Rorschach Inkblot Tests are not measured out of context. For example, though two patients may indicate that they see the same things in the same inkblot, the individual backgrounds concerning each patient is of equal importance. Moreover, Rorschach Inkblots are administered so that the patient will reveal personal information in a noninvasive way.
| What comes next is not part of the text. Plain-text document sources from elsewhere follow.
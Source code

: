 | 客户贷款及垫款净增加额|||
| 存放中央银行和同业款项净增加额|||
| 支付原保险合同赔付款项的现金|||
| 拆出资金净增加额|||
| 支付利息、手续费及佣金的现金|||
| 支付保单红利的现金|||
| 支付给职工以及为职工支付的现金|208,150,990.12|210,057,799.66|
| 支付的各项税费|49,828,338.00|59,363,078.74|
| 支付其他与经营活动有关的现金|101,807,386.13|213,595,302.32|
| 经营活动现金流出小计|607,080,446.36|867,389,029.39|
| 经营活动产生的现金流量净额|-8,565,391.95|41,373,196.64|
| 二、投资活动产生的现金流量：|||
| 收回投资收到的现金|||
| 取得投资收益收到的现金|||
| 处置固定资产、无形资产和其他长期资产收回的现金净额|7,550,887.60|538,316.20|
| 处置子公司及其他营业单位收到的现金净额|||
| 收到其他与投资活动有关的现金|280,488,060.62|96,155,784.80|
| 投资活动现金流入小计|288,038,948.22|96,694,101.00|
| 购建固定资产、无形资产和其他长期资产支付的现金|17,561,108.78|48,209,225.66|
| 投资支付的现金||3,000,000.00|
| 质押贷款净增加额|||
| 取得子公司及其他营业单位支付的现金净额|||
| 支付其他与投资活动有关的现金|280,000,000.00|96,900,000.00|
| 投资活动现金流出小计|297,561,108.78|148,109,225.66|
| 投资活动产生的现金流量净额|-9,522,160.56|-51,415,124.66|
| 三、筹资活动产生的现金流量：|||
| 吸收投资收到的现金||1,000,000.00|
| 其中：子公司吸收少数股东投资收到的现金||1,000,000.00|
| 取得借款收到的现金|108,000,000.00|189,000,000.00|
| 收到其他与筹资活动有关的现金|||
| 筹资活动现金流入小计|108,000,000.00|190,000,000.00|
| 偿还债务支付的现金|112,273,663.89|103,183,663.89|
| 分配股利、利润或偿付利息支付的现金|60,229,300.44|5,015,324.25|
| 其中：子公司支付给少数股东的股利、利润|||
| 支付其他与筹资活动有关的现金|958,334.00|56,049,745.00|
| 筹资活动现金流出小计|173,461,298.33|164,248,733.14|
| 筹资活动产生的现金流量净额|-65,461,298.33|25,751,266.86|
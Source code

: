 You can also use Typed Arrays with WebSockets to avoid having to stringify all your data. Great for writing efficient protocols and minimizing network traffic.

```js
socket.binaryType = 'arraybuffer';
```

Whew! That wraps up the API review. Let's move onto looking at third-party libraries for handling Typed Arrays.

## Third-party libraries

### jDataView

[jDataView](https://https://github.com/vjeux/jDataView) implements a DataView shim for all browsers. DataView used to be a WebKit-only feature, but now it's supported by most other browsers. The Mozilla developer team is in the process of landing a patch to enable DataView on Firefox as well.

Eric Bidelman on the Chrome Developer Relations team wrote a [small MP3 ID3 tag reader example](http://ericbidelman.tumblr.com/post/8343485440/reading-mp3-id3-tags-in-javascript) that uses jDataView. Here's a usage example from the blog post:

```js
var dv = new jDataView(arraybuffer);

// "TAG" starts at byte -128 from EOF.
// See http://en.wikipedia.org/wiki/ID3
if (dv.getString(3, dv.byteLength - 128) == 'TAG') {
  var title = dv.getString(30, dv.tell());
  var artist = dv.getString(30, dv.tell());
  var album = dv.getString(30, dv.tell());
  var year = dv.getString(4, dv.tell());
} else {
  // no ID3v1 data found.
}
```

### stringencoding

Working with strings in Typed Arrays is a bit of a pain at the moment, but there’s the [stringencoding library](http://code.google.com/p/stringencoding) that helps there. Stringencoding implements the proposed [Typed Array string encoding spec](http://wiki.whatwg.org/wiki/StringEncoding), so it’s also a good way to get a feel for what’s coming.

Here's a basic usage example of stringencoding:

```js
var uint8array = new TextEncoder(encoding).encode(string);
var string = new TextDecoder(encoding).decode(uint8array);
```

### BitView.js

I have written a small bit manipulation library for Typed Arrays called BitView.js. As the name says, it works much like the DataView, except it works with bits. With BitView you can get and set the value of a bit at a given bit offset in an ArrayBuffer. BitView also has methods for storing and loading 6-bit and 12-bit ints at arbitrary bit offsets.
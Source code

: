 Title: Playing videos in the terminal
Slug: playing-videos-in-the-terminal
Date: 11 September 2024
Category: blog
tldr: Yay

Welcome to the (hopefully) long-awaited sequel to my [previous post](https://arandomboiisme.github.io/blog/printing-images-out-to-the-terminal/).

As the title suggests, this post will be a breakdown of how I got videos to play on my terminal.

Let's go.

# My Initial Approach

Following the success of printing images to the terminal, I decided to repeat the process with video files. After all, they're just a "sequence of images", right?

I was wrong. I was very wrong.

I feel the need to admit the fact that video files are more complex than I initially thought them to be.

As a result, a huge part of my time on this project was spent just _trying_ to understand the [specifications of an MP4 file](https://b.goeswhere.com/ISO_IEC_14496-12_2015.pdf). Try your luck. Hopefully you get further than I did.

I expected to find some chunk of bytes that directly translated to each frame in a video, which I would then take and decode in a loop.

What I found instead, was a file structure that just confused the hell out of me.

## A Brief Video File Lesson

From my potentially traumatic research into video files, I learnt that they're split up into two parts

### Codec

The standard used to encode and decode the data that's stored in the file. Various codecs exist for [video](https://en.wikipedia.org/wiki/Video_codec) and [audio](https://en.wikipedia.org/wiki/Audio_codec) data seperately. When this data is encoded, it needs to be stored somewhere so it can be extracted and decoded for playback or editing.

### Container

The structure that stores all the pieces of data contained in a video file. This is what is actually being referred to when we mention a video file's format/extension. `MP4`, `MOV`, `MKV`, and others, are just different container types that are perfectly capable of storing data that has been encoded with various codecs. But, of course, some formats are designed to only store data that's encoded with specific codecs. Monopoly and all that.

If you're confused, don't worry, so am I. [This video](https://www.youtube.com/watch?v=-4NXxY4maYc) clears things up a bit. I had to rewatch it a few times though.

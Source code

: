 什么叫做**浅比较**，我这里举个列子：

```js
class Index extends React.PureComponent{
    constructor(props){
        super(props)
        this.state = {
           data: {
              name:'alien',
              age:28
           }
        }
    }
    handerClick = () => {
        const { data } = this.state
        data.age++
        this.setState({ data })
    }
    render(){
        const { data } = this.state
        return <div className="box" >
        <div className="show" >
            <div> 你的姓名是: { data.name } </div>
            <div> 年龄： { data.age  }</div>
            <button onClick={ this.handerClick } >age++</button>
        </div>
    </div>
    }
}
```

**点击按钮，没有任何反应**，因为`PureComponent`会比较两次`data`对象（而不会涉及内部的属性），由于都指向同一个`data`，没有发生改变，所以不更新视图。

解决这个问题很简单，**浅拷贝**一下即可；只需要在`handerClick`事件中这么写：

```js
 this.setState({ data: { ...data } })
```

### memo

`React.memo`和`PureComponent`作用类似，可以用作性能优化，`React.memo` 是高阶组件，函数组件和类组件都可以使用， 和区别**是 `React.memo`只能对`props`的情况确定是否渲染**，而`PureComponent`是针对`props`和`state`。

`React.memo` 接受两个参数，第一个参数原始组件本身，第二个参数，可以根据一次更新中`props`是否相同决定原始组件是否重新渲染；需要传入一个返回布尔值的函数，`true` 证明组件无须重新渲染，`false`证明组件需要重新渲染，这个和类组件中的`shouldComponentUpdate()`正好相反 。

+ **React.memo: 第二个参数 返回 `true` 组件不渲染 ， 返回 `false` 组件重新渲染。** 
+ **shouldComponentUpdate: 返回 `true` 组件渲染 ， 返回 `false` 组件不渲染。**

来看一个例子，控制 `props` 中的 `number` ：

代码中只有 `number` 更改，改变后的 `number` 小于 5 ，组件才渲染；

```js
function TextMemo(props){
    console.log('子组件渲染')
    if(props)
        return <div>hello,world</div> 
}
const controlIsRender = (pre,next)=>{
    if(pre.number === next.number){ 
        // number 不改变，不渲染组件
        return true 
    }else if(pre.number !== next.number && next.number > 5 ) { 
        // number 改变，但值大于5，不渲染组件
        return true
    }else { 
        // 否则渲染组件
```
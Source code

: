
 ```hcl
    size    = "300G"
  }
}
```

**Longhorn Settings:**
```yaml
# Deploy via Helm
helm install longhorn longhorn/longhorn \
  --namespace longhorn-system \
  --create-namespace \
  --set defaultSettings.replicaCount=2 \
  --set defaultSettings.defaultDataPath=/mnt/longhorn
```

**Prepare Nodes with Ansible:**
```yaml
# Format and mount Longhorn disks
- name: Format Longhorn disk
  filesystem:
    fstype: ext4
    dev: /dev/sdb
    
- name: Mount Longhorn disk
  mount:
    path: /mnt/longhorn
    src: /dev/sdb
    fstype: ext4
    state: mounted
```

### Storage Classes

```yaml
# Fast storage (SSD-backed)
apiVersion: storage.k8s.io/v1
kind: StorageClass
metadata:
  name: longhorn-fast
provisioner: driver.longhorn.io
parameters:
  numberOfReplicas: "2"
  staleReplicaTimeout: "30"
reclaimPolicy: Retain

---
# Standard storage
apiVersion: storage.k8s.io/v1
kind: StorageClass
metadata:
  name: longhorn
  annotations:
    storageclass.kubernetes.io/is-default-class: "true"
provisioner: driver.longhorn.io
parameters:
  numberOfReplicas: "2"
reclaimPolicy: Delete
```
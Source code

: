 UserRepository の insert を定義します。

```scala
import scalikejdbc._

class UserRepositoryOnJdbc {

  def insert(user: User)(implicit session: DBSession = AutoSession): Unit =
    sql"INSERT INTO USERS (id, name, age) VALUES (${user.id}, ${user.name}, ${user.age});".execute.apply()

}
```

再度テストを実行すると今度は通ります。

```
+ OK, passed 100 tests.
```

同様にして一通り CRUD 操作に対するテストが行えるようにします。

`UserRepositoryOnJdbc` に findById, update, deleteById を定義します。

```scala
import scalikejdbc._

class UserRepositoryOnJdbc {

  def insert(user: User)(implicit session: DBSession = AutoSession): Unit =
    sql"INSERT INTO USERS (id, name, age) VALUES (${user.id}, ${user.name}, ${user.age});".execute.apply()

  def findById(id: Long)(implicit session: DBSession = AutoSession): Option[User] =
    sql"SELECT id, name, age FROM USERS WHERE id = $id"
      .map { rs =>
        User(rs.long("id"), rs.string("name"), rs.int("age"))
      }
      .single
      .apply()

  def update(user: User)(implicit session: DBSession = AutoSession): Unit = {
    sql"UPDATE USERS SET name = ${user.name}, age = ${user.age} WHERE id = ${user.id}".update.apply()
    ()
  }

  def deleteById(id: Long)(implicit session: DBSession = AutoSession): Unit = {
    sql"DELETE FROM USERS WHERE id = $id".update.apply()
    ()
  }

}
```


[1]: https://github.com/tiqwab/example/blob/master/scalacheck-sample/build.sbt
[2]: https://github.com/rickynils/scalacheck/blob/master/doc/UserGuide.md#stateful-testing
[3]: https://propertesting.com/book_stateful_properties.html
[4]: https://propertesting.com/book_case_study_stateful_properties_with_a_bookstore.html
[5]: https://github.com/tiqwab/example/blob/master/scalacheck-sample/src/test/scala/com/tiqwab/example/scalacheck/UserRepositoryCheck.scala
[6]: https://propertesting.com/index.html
However, there are a few commonalities witnessed between all patients. For example, if a patient says that the entire inkblot was important in deciding what image the inkblot contained, that patient is more likely to be a conceptual or gestalt. Conversely, if the patient finds a small detail to be most telling of an inkblot’s meaning, they are probably compulsively rigid or dogmatic. Furthermore, if a patient finds meaning in an inkblot based on the inkblot’s color, it is likely that patient is emotion and impulsive. Perhaps most interestingly, if a patient sees an image in the white space rather than in the inkblot itself they are more prone to rebelliousness.
Furthermore, the method by which a patient examines an inkblot is also noted. Whether the patient rotates, picks up, or otherwise handles the card containing the Rorschach Inkblots is recorded, as the examiner hopes to use this information to identify the process by which the patient thinks.
Though Hermann Rorschach had invented his inkblot tests forty years earlier, Rorschach Inkblot Tests were most prominent in the United States during the 1960s. However, currently the Rorschach Inkblot Tests are under fire. Because there has been little research in justifying Rorschach Inkblot Tests’ validity, and because major inconsistencies have risen concerning assessed inkblot tests, critics claim Rorschach Inkblot Tests are not a fail safe or excellent way to diagnose or otherwise examine patients. Though the Exner Scoring System was developed to verify Rorschach Inkblot Test assessments, a number of concerns remain, such as the limited number of diseases the test accurately diagnoses.